Me doy cuenta también de que en Salta (como ocurre por otra parte en casi todo el país) este doble recurso es solo el principio, ya que para que la solidaridad se despliegue en toda su intensidad se requiere, además, de un gobierno que sepa darle al dinero que recauda el destino apropiado, que se convierta en un inversor social y que no entienda la solidaridad como la entienden los que revuelven ollas populares o cosen trapos de piso; es decir, que no se robe el dinero y que no crea que la política social consiste en repartir bolsones de alimentos, como han venido haciendo los gobiernos provinciales (y tal vez los nacionales también) desde 1983 en adelante. En Salta hay mucho por hacer en materia de educación y salud pública, de modo que podría empezarse por estas áreas, sin desechar del todo la idea de crear e implantar como derecho el de la renta básica universal e incondicional.

Igualdad y cuestión social

Si tenemos problemas con el concepto de solidaridad, ni les cuento lo que nos complica la idea de igualdad.

Si alguien se animara hoy a reclamar que en Salta el gobierno o las instituciones públicas inviertan más recursos en igualdad, inmediatamente se pensará en que está reclamando más dinero para lograr superar la dolorosa situación subordinada de las mujeres en nuestra sociedad.

Simpatizo con la lucha de las mujeres, aunque me siento más identificado con aquellas -necesariamente más tolerantes- que emplean argumentos inteligentes para convencernos de que el combate por la igualdad se debe librar en todos los frentes y no solamente en el terreno -estrecho, por otra parte- de las relaciones entre los sexos.

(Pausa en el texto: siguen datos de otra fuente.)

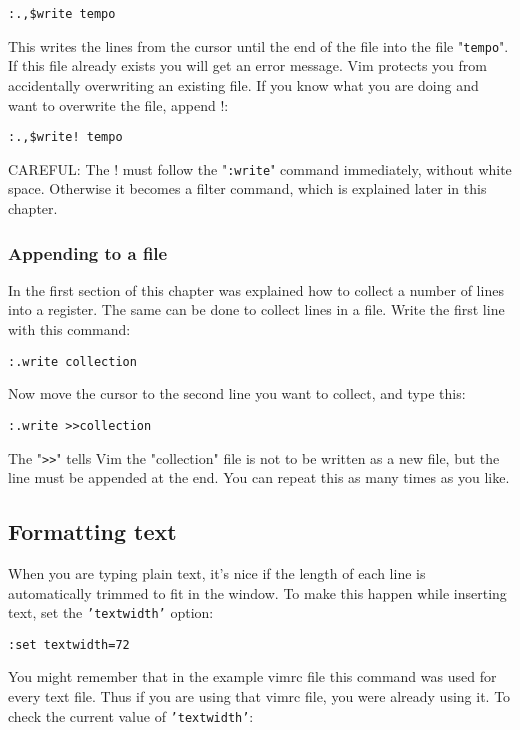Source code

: \begin{Verbatim}[samepage=true]
 :.,$write tempo
\end{Verbatim}

This writes the lines from the cursor until the end of the file into the file "\texttt{tempo}".
If this file already exists you will get an error message.
Vim protects you from accidentally overwriting an existing file.
If you know what you are doing and want to overwrite the file, append !:

\begin{Verbatim}[samepage=true]
 :.,$write! tempo
\end{Verbatim}

CAREFUL: The ! must follow the "\texttt{:write}" command immediately, without white space.
Otherwise it becomes a filter command, which is explained later in this chapter.
\subsubsection{Appending to a file}
In the first section of this chapter was explained how to collect a number of lines into a register.
The same can be done to collect lines in a file.
Write the first line with this command:

\begin{Verbatim}[samepage=true]
 :.write collection
\end{Verbatim}

Now move the cursor to the second line you want to collect, and type this:

\begin{Verbatim}[samepage=true]
 :.write >>collection
\end{Verbatim}

The "\texttt{>>}" tells Vim the "collection" file is not to be written as a new file, but the line must be appended at the end.
You can repeat this as many times as you like.
\subsection{Formatting text}
When you are typing plain text, it's nice if the length of each line is automatically trimmed to fit in the window.
To make this happen while inserting text, set the \texttt{'textwidth'} option:

\begin{Verbatim}[samepage=true]
 :set textwidth=72
\end{Verbatim}

You might remember that in the example vimrc file this command was used for every text file.
Thus if you are using that vimrc file, you were already using it.
To check the current value of \texttt{'textwidth'}:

Si la igualdad fuese realmente una preocupación sincera de quienes toman las decisiones en Salta (los jueces, por ejemplo), esta es la hora que algunas sentencias no solo mandarían a los hombres a hacer cursos para «aprender a respetar a las mujeres», o las administraciones (incluidas las municipales) no solo gastarían enormes cantidades dinero en fomentar la «perspectiva de género», sino que unos y otros mandarían a hacer cursos para ayudar a comprender mejor la injusta distancia que separa a los ricos con los pobres, que es tan injusta y dolorosa como la que afecta a las mujeres en relación con los hombres.

Entre las cosas incomprensibles de nuestra sociedad se cuenta el hecho de que quienes hoy hablan de igualdad y piensan que la lucha por ella se legitima y debe desarrollarse en el terreno de las relaciones entre los sexos son consideradas (y considerados) unos consumados y heroicos feministas, dignas y dignos del más arropador aplauso; pero quienes reclaman que la igualdad se proyecte a las relaciones de producción, en donde el trabajo creativo de hombres y mujeres no sea considerado una mercancía y la vida y el futuro de los que producen y sus familias no queden en manos del que detenta la propiedad del capital, son consideradas y considerados -todavía- como peligrosos comunistas.

Este es el caso de una mujer de Salta que dedicó más de cuarenta años de su vida a estudiar diferentes fórmulas científicas para ayudar a paliar la pobreza y hacerla eventualmente desaparecer, mientras que a su alrededor solo se multiplicaban las voces que desconfiaban de sus métodos por miedo al socialismo y apostaban por el reparto de bolsones (o de panes de navidad con sidra) en la más prístina y festiva tradición peronista.

Poco podremos hacer en dirección a la solidaridad que nos falta para apuntalar nuestro desarrollo económico si mantenemos una visión estrecha de la igualdad, si la limitamos a una sola dimensión. Si de verdad estamos convencidos del daño que nos hacen las desigualdades, es nuestro deber luchar contra todas ellas, sin distinguir entre unas y otras por conveniencia o por modas circunstanciales.